Iran’s Foreign Ministry said the country’s missile tests have nothing to do with the 2015 nuclear agreement between Tehran and world powers, stressing that the launches do not violate UN Security Council Resolution 2231, either.
“The Islamic Republic of Iran emphasizes that its defense missile program is in no way related to the Joint Comprehensive Plan of Action (JCPOA) and the nature and design of Iran’s ballistic missiles are such that the tests do not contravene UN Security Council’s Resolution 2231,” Iranian Foreign Ministry Spokesman Bahram Qassemi said in a statement late on Wednesday.
Resolution 2231 was adopted on July 20, 2015 to endorse the JCPOA.
Obviously, the Islamic Republic will continue to enhance its defense capacities to safeguard its national security and boost regional peace and stability regardless of how Western parties perceive the country’s defense program.
Qassemi’s remarks came in response to a recent statement by the G7 countries, which claimed that Iran’s missile tests were “inconsistent” with Resolution 2231.

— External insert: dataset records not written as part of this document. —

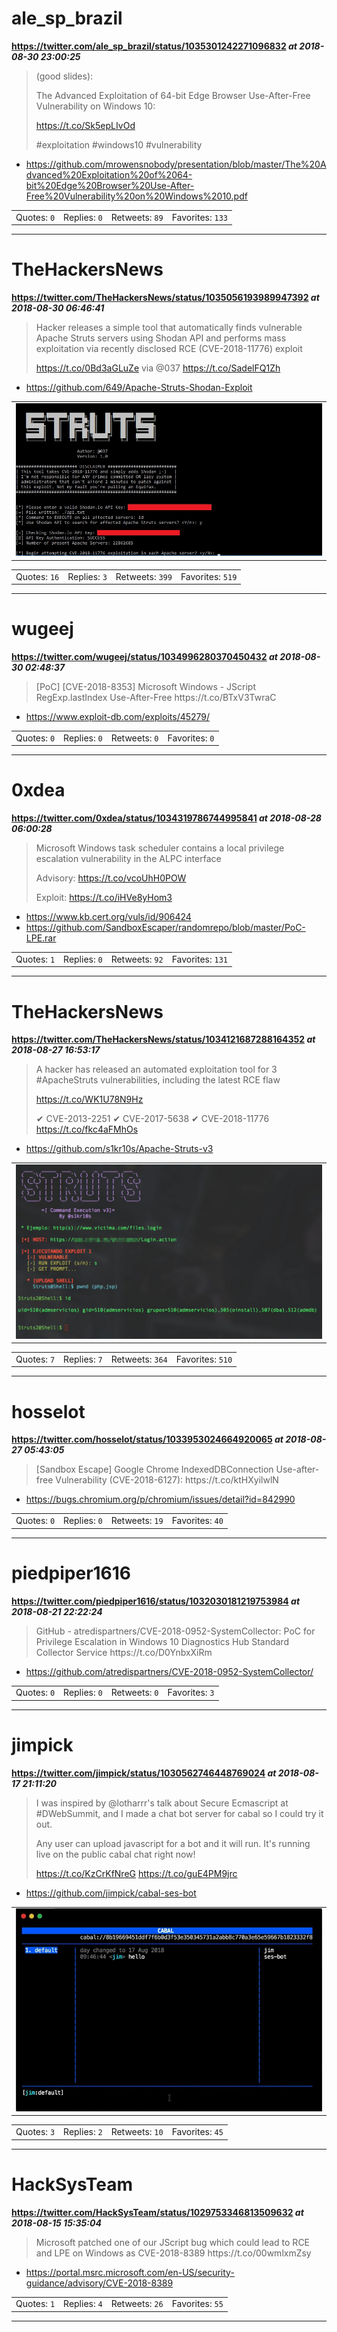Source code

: # ale_sp_brazil
**https://twitter.com/ale_sp_brazil/status/1035301242271096832 _at 2018-08-30 23:00:25_**
<blockquote>
(good slides): 

The Advanced Exploitation of 64-bit Edge Browser Use-After-Free Vulnerability on Windows 10:

https://t.co/Sk5epLIvOd

#exploitation #windows10 #vulnerability
</blockquote>

* https://github.com/mrowensnobody/presentation/blob/master/The%20Advanced%20Exploitation%20of%2064-bit%20Edge%20Browser%20Use-After-Free%20Vulnerability%20on%20Windows%2010.pdf

<table><tr>
<td>Quotes: <code>0</code></td>
<td>Replies: <code>0</code></td>
<td>Retweets: <code>89</code></td>
<td>Favorites: <code>133</code></td>
</table></tr>

---

# TheHackersNews
**https://twitter.com/TheHackersNews/status/1035056193989947392 _at 2018-08-30 06:46:41_**
<blockquote>
Hacker releases a simple tool that automatically finds vulnerable Apache Struts servers using Shodan API and performs mass exploitation via recently disclosed RCE (CVE-2018-11776) exploit

https://t.co/0Bd3aGLuZe via @037 https://t.co/SadelFQ1Zh
</blockquote>

* https://github.com/649/Apache-Struts-Shodan-Exploit

<table><tr>
<td><img src="pictures/http+++pbs.twimg.com+media+Dl1BczyW0AAxzOl.jpg" alt="http://pbs.twimg.com/media/Dl1BczyW0AAxzOl.jpg"></td>
</table></tr>
<table><tr>
<td>Quotes: <code>16</code></td>
<td>Replies: <code>3</code></td>
<td>Retweets: <code>399</code></td>
<td>Favorites: <code>519</code></td>
</table></tr>

---

# wugeej
**https://twitter.com/wugeej/status/1034996280370450432 _at 2018-08-30 02:48:37_**
<blockquote>
[PoC] [CVE-2018-8353] Microsoft Windows - JScript RegExp.lastIndex Use-After-Free
https://t.co/BTxV3TwraC
</blockquote>

* https://www.exploit-db.com/exploits/45279/

<table><tr>
<td>Quotes: <code>0</code></td>
<td>Replies: <code>0</code></td>
<td>Retweets: <code>0</code></td>
<td>Favorites: <code>0</code></td>
</table></tr>

---

# 0xdea
**https://twitter.com/0xdea/status/1034319786744995841 _at 2018-08-28 06:00:28_**
<blockquote>
Microsoft Windows task scheduler contains a local privilege escalation vulnerability in the ALPC interface

Advisory:
https://t.co/vcoUhH0POW

Exploit:
https://t.co/iHVe8yHom3
</blockquote>

* https://www.kb.cert.org/vuls/id/906424
* https://github.com/SandboxEscaper/randomrepo/blob/master/PoC-LPE.rar

<table><tr>
<td>Quotes: <code>1</code></td>
<td>Replies: <code>0</code></td>
<td>Retweets: <code>92</code></td>
<td>Favorites: <code>131</code></td>
</table></tr>

---

# TheHackersNews
**https://twitter.com/TheHackersNews/status/1034121687288164352 _at 2018-08-27 16:53:17_**
<blockquote>
A hacker has released an automated exploitation tool for 3 #ApacheStruts vulnerabilities, including the latest RCE flaw

https://t.co/WK1U78N9Hz

✔ CVE-2013-2251
✔ CVE-2017-5638
✔ CVE-2018-11776 https://t.co/fkc4aFMhOs
</blockquote>

* https://github.com/s1kr10s/Apache-Struts-v3

<table><tr>
<td><img src="pictures/http+++pbs.twimg.com+media+DlnwEa7XcAIBHnE.jpg" alt="http://pbs.twimg.com/media/DlnwEa7XcAIBHnE.jpg"></td>
</table></tr>
<table><tr>
<td>Quotes: <code>7</code></td>
<td>Replies: <code>7</code></td>
<td>Retweets: <code>364</code></td>
<td>Favorites: <code>510</code></td>
</table></tr>

---

# hosselot
**https://twitter.com/hosselot/status/1033953024664920065 _at 2018-08-27 05:43:05_**
<blockquote>
[Sandbox Escape] Google Chrome IndexedDBConnection Use-after-free Vulnerability (CVE-2018-6127):
https://t.co/ktHXyilwlN
</blockquote>

* https://bugs.chromium.org/p/chromium/issues/detail?id=842990

<table><tr>
<td>Quotes: <code>0</code></td>
<td>Replies: <code>0</code></td>
<td>Retweets: <code>19</code></td>
<td>Favorites: <code>40</code></td>
</table></tr>

---

# piedpiper1616
**https://twitter.com/piedpiper1616/status/1032030181219753984 _at 2018-08-21 22:22:24_**
<blockquote>
GitHub - atredispartners/CVE-2018-0952-SystemCollector: PoC for Privilege Escalation in Windows 10 Diagnostics Hub Standard Collector Service https://t.co/D0YnbxXiRm
</blockquote>

* https://github.com/atredispartners/CVE-2018-0952-SystemCollector/

<table><tr>
<td>Quotes: <code>0</code></td>
<td>Replies: <code>0</code></td>
<td>Retweets: <code>0</code></td>
<td>Favorites: <code>3</code></td>
</table></tr>

---

# jimpick
**https://twitter.com/jimpick/status/1030562746448769024 _at 2018-08-17 21:11:20_**
<blockquote>
I was inspired by @lotharrr's talk about Secure Ecmascript at #DWebSummit, and I made a chat bot server for cabal so I could try it out.

Any user can upload javascript for a bot and it will run. It's running live on the public cabal chat right now!

https://t.co/KzCrKfNreG https://t.co/guE4PM9jrc
</blockquote>

* https://github.com/jimpick/cabal-ses-bot

<table><tr>
<td><img src="pictures/http+++pbs.twimg.com+tweet_video_thumb+Dk1K_0uUwAAtp6y.jpg" alt="http://pbs.twimg.com/tweet_video_thumb/Dk1K_0uUwAAtp6y.jpg"></td>
</table></tr>
<table><tr>
<td>Quotes: <code>3</code></td>
<td>Replies: <code>2</code></td>
<td>Retweets: <code>10</code></td>
<td>Favorites: <code>45</code></td>
</table></tr>

---

# HackSysTeam
**https://twitter.com/HackSysTeam/status/1029753346813509632 _at 2018-08-15 15:35:04_**
<blockquote>
Microsoft patched one of our JScript bug which could lead to RCE and LPE on Windows as CVE-2018-8389
https://t.co/00wmlxmZsy
</blockquote>

* https://portal.msrc.microsoft.com/en-US/security-guidance/advisory/CVE-2018-8389

<table><tr>
<td>Quotes: <code>1</code></td>
<td>Replies: <code>4</code></td>
<td>Retweets: <code>26</code></td>
<td>Favorites: <code>55</code></td>
</table></tr>

---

The International Atomic Energy Agency (IAEA) has repeatedly confirmed Iran’s compliance with its commitments under the JCPOA, he continued, stressing the need for the commitment of all parties to implement the agreement to help guarantee the sustainability of the deal.
Tehran and the Group 5+1 (Russia, China, the US, Britain, France, and Germany) reached the deal on July 14, 2015 and started implementing it on January 16, 2016.
The comprehensive nuclear deal terminated all nuclear-related sanctions imposed on Iran.
Tehran has repeatedly stated that its military might is defensive in nature and poses no threat to other countries.